§ **Exercise instructions**
Where the records below reach the line containing "agitator [ˈædʒɪteɪtə(r)] [agitat(e)", start transcribing, and end with the line containing "actuation [,æktjʊ'eɪʃən] [actuat(e)", exactly and with nothing else added.

§ **Records provided**

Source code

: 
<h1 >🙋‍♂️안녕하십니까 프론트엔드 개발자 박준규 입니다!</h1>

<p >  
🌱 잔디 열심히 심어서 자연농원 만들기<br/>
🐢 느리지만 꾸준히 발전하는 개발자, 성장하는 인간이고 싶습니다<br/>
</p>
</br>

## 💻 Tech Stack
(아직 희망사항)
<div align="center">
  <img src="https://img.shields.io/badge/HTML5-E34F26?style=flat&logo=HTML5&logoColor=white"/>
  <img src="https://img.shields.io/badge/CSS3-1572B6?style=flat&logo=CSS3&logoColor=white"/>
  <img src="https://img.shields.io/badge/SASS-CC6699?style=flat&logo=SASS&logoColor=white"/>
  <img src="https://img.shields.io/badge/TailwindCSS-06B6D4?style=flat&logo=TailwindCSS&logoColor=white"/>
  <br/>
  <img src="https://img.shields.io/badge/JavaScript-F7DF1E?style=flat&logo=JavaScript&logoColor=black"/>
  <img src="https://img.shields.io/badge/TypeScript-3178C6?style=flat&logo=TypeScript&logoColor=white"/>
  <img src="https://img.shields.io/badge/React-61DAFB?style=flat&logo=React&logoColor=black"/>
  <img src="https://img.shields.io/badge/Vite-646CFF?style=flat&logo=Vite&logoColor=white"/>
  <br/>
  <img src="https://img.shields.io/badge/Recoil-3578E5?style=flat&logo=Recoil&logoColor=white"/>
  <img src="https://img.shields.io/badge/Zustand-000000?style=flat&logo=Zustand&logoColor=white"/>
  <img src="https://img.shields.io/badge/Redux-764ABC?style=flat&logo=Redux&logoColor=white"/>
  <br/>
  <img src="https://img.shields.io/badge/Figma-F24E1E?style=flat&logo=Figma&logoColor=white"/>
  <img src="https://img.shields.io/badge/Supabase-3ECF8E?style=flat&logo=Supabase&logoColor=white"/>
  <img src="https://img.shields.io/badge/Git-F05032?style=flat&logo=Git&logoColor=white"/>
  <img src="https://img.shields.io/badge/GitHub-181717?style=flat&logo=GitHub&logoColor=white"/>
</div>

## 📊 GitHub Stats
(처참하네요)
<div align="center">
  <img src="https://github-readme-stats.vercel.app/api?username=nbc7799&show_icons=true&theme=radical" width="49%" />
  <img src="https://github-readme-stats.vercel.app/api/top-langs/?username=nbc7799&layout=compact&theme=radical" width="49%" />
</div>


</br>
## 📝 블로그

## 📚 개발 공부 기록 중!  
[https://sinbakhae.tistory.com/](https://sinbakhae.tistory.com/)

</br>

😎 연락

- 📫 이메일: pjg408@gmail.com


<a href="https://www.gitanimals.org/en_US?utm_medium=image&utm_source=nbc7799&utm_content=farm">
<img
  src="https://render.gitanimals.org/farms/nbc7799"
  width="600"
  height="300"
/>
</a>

---

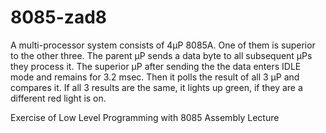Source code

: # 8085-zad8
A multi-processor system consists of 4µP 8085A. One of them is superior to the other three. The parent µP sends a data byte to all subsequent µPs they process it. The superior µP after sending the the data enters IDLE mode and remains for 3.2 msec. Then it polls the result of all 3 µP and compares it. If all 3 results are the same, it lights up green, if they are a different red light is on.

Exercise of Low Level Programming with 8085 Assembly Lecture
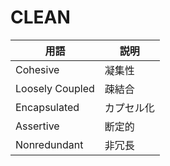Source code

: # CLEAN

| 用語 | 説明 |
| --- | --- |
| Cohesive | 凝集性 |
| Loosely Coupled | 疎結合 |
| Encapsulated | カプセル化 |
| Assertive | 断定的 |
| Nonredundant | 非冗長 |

* * *

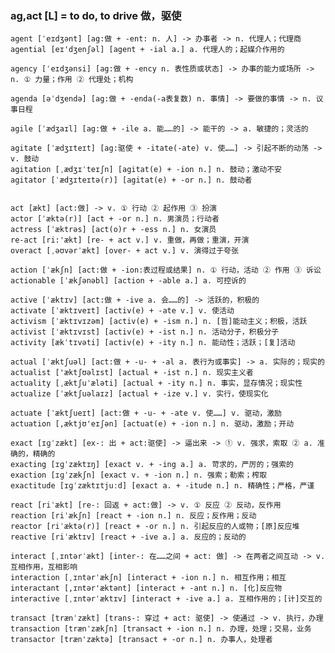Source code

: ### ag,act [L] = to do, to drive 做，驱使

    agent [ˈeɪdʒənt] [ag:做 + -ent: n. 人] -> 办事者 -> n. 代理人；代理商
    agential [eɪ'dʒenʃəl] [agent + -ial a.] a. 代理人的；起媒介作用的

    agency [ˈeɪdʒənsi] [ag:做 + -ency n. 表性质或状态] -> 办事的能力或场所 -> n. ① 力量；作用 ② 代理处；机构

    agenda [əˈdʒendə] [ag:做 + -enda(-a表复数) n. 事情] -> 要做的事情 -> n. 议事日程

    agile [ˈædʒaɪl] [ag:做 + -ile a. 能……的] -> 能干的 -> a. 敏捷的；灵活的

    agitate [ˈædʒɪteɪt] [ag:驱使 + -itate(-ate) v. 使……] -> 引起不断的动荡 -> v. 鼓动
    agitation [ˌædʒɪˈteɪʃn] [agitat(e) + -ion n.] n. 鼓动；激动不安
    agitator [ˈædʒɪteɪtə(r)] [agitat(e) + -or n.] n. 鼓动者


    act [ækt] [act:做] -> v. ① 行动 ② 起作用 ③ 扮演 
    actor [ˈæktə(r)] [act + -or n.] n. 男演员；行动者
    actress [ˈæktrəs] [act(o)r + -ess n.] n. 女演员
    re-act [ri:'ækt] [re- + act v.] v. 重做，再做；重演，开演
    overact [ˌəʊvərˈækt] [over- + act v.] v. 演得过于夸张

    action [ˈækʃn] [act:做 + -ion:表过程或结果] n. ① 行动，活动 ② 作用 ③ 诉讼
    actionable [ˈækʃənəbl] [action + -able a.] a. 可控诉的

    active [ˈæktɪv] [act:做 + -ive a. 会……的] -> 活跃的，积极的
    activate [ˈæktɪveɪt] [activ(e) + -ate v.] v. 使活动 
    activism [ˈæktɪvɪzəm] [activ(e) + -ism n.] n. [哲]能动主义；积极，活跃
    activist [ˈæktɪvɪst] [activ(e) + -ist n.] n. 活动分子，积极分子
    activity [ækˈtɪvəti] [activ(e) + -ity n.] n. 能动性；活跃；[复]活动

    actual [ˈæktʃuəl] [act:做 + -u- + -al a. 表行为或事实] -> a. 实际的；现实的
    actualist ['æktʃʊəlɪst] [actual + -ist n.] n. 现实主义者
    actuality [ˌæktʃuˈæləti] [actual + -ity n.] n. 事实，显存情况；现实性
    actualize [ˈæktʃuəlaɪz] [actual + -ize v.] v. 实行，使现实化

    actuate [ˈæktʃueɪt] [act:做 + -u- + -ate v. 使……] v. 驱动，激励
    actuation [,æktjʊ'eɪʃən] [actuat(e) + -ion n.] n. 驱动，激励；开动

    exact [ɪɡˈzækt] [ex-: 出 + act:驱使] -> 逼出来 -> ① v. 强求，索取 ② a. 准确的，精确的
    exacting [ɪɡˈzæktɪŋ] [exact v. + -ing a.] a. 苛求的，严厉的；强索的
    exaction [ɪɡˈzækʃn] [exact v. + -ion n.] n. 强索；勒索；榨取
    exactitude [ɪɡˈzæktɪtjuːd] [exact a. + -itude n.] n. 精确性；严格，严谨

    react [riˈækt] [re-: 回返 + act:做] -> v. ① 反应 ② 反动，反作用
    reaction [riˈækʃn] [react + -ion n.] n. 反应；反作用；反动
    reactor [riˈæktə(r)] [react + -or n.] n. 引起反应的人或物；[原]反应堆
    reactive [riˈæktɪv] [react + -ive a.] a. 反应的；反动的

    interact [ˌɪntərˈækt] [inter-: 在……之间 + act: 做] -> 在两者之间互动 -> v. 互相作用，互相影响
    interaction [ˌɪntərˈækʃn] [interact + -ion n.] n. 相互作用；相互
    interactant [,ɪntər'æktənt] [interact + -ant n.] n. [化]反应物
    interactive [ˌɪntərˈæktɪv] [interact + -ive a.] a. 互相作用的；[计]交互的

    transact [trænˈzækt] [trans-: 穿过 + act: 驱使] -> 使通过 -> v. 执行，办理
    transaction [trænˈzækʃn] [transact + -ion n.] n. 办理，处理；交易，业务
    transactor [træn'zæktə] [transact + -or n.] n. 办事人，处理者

§ **Expected output**
    agitator [ˈædʒɪteɪtə(r)] [agitat(e) + -or n.] n. 鼓动者


    act [ækt] [act:做] -> v. ① 行动 ② 起作用 ③ 扮演 
    actor [ˈæktə(r)] [act + -or n.] n. 男演员；行动者
    actress [ˈæktrəs] [act(o)r + -ess n.] n. 女演员
    re-act [ri:'ækt] [re- + act v.] v. 重做，再做；重演，开演
    overact [ˌəʊvərˈækt] [over- + act v.] v. 演得过于夸张

    action [ˈækʃn] [act:做 + -ion:表过程或结果] n. ① 行动，活动 ② 作用 ③ 诉讼
    actionable [ˈækʃənəbl] [action + -able a.] a. 可控诉的

    active [ˈæktɪv] [act:做 + -ive a. 会……的] -> 活跃的，积极的
    activate [ˈæktɪveɪt] [activ(e) + -ate v.] v. 使活动 
    activism [ˈæktɪvɪzəm] [activ(e) + -ism n.] n. [哲]能动主义；积极，活跃
    activist [ˈæktɪvɪst] [activ(e) + -ist n.] n. 活动分子，积极分子
    activity [ækˈtɪvəti] [activ(e) + -ity n.] n. 能动性；活跃；[复]活动

    actual [ˈæktʃuəl] [act:做 + -u- + -al a. 表行为或事实] -> a. 实际的；现实的
    actualist ['æktʃʊəlɪst] [actual + -ist n.] n. 现实主义者
    actuality [ˌæktʃuˈæləti] [actual + -ity n.] n. 事实，显存情况；现实性
    actualize [ˈæktʃuəlaɪz] [actual + -ize v.] v. 实行，使现实化

    actuate [ˈæktʃueɪt] [act:做 + -u- + -ate v. 使……] v. 驱动，激励
    actuation [,æktjʊ'eɪʃən] [actuat(e) + -ion n.] n. 驱动，激励；开动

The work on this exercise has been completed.